The Company also announced that the Board of Directors declared its sixty-fifth consecutive quarterly cash dividend on common stock. The dividend for the quarter ended March 31, 2013 of $0.12 per share will be paid on May 10, 2013, to shareholders of record on April 29, 2013.

Chairman and CEO John R. Garbarino observed, "While earnings for the quarter were impacted by a significant addition to the reserve for repurchased loans, we were pleased to successfully reach a comprehensive settlement with an important investor as to current and all future repurchase requests. Additionally, we are excited to be expanding into a new market, bringing our extraordinary brand of community banking to our Financial Solutions Center at a premier downtown location in Red Bank."

Results of Operations

Net income for the three months ended March 31, 2013 decreased to $4.4 million, or $0.26 per diluted share, as compared to net income of $5.6 million, or $0.31 per diluted share for the corresponding prior year period due to reductions in the (loss) gain on the sales of loans available for sale and net interest income, partly offset by reductions in the provision for loan losses and operating expenses.

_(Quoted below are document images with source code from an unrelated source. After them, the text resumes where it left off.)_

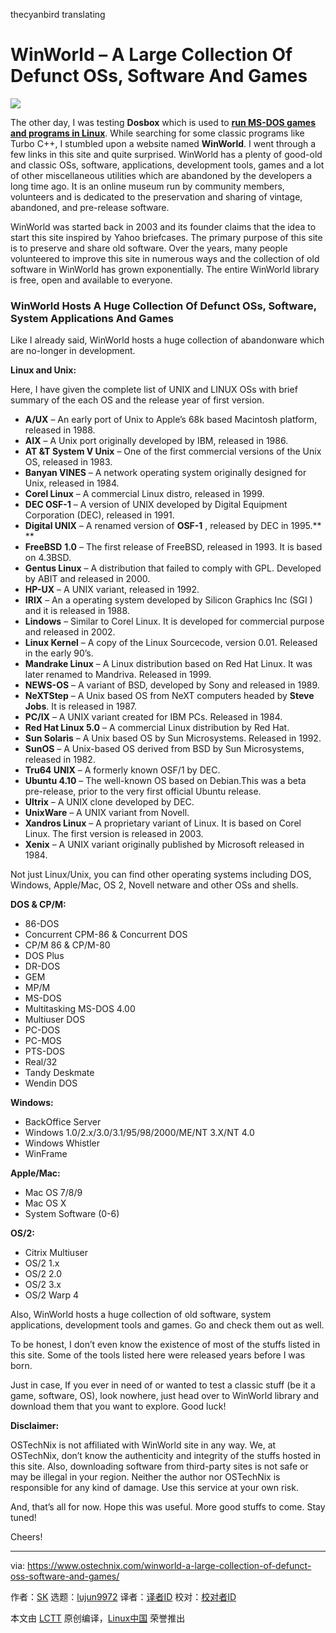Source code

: thecyanbird translating

WinWorld – A Large Collection Of Defunct OSs, Software And Games
======

![](https://www.ostechnix.com/wp-content/uploads/2018/09/WinWorld-720x340.jpeg)

The other day, I was testing **Dosbox** which is used to [**run MS-DOS games and programs in Linux**][1]. While searching for some classic programs like Turbo C++, I stumbled upon a website named **WinWorld**. I went through a few links in this site and quite surprised. WinWorld has a plenty of good-old and classic OSs, software, applications, development tools, games and a lot of other miscellaneous utilities which are abandoned by the developers a long time ago. It is an online museum run by community members, volunteers and is dedicated to the preservation and sharing of vintage, abandoned, and pre-release software.

WinWorld was started back in 2003 and its founder claims that the idea to start this site inspired by Yahoo briefcases. The primary purpose of this site is to preserve and share old software. Over the years, many people volunteered to improve this site in numerous ways and the collection of old software in WinWorld has grown exponentially. The entire WinWorld library is free, open and available to everyone.

### WinWorld Hosts A Huge Collection Of Defunct OSs, Software, System Applications And Games

Like I already said, WinWorld hosts a huge collection of abandonware which are no-longer in development.

**Linux and Unix:**

Here, I have given the complete list of UNIX and LINUX OSs with brief summary of the each OS and the release year of first version.

  * **A/UX** – An early port of Unix to Apple’s 68k based Macintosh platform, released in 1988.
  * **AIX** – A Unix port originally developed by IBM, released in 1986.
  * **AT &T System V Unix** – One of the first commercial versions of the Unix OS, released in 1983.
  * **Banyan VINES** – A network operating system originally designed for Unix, released in 1984.
  * **Corel Linux** – A commercial Linux distro, released in 1999.
  * **DEC OSF-1** – A version of UNIX developed by Digital Equipment Corporation (DEC), released in 1991.
  * **Digital UNIX** – A renamed version of **OSF-1** , released by DEC in 1995.**
**
  * **FreeBSD** **1.0** – The first release of FreeBSD, released in 1993. It is based on 4.3BSD.
  * **Gentus Linux** – A distribution that failed to comply with GPL. Developed by ABIT and released in 2000.
  * **HP-UX** – A UNIX variant, released in 1992.
  * **IRIX** – An a operating system developed by Silicon Graphics Inc (SGI ) and it is released in 1988.
  * **Lindows** – Similar to Corel Linux. It is developed for commercial purpose and released in 2002.
  * **Linux Kernel** – A copy of the Linux Sourcecode, version 0.01. Released in the early 90’s.
  * **Mandrake Linux** – A Linux distribution based on Red Hat Linux. It was later renamed to Mandriva. Released in 1999.
  * **NEWS-OS** – A variant of BSD, developed by Sony and released in 1989.
  * **NeXTStep** – A Unix based OS from NeXT computers headed by **Steve Jobs**. It is released in 1987.
  * **PC/IX** – A UNIX variant created for IBM PCs. Released in 1984.
  * **Red Hat Linux 5.0** – A commercial Linux distribution by Red Hat.
  * **Sun Solaris** – A Unix based OS by Sun Microsystems. Released in 1992.
  * **SunOS** – A Unix-based OS derived from BSD by Sun Microsystems, released in 1982.
  * **Tru64 UNIX** – A formerly known OSF/1 by DEC.
  * **Ubuntu 4.10** – The well-known OS based on Debian.This was a beta pre-release, prior to the very first official Ubuntu release.
  * **Ultrix** – A UNIX clone developed by DEC.
  * **UnixWare** – A UNIX variant from Novell.
  * **Xandros Linux** – A proprietary variant of Linux. It is based on Corel Linux. The first version is released in 2003.
  * **Xenix** – A UNIX variant originally published by Microsoft released in 1984.



Not just Linux/Unix, you can find other operating systems including DOS, Windows, Apple/Mac, OS 2, Novell netware and other OSs and shells.

**DOS & CP/M:**

  * 86-DOS
  * Concurrent CPM-86 & Concurrent DOS
  * CP/M 86 & CP/M-80
  * DOS Plus
  * DR-DOS
  * GEM
  * MP/M
  * MS-DOS
  * Multitasking MS-DOS 4.00
  * Multiuser DOS
  * PC-DOS
  * PC-MOS
  * PTS-DOS
  * Real/32
  * Tandy Deskmate
  * Wendin DOS



**Windows:**

  * BackOffice Server
  * Windows 1.0/2.x/3.0/3.1/95/98/2000/ME/NT 3.X/NT 4.0
  * Windows Whistler
  * WinFrame



**Apple/Mac:**

  * Mac OS 7/8/9
  * Mac OS X
  * System Software (0-6)



**OS/2:**

  * Citrix Multiuser
  * OS/2 1.x
  * OS/2 2.0
  * OS/2 3.x
  * OS/2 Warp 4



Also, WinWorld hosts a huge collection of old software, system applications, development tools and games. Go and check them out as well.

To be honest, I don’t even know the existence of most of the stuffs listed in this site. Some of the tools listed here were released years before I was born.

Just in case, If you ever in need of or wanted to test a classic stuff (be it a game, software, OS), look nowhere, just head over to WinWorld library and download them that you want to explore. Good luck!

**Disclaimer:**

OSTechNix is not affiliated with WinWorld site in any way. We, at OSTechNix, don’t know the authenticity and integrity of the stuffs hosted in this site. Also, downloading software from third-party sites is not safe or may be illegal in your region. Neither the author nor OSTechNix is responsible for any kind of damage. Use this service at your own risk.

And, that’s all for now. Hope this was useful. More good stuffs to come. Stay tuned!

Cheers!



--------------------------------------------------------------------------------

via: https://www.ostechnix.com/winworld-a-large-collection-of-defunct-oss-software-and-games/

作者：[SK][a]
选题：[lujun9972](https://github.com/lujun9972)
译者：[译者ID](https://github.com/译者ID)
校对：[校对者ID](https://github.com/校对者ID)

本文由 [LCTT](https://github.com/LCTT/TranslateProject) 原创编译，[Linux中国](https://linux.cn/) 荣誉推出

[a]: https://www.ostechnix.com/author/sk/
[1]: https://www.ostechnix.com/how-to-run-ms-dos-games-and-programs-in-linux/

Net interest income for the quarter ended March 31, 2013 decreased to $17.2 million, as compared to $19.1 million in the same prior year period, reflecting a lower net interest margin partly offset by slightly higher interest-earning assets. The net interest margin decreased to 3.16% for the quarter ended March 31, 2013, from 3.52% in the same prior year period, due to a change in the mix of average interest-earning assets from higher-yielding loans receivable into lower-yielding short-term investments and investment and mortgage-backed securities available for sale. High loan refinance volume also caused yields on loans and mortgage-backed securities to trend downward. The yield on average interest-earning assets decreased to 3.69% for the quarter ended March 31, 2013, as compared to 4.21% for the same prior year period. For the quarter ended March 31, 2012, the yield on loans receivable benefited from commercial loan prepayment fees of $254,000, most of which was related to a single large commercial loan which increased the yield on interest-earning assets and the net interest margin by 5 basis points. Prepayment fee income for the quarter ended March 31, 2013 was $32,000. The cost of average interest-bearing liabilities decreased to 0.61% for the quarter ended March 31, 2013, as compared to0.79%, in the same prior year period. Average interest-earning assets increased $2.8 million for the quarter ended March 31, 2013, as compared to the same prior year period. The increase in average interest-earning assets was primarily due to the increase in average short-term investments which increased $36.1 million for the quarter ended March 31, 2013 and to the increase in average investment and mortgage-backed securities, which collectively increased $9.3 million. These increases were partly offset by a decrease in average loans receivable, net, of $41.8 million for the quarter ended March 31, 2013 as compared to the same prior year period. The growth in interest-earning assets was primarily funded by an increase in average transaction deposits and non-interest-bearing deposits, partly offset by a decrease in average time deposits and borrowed funds.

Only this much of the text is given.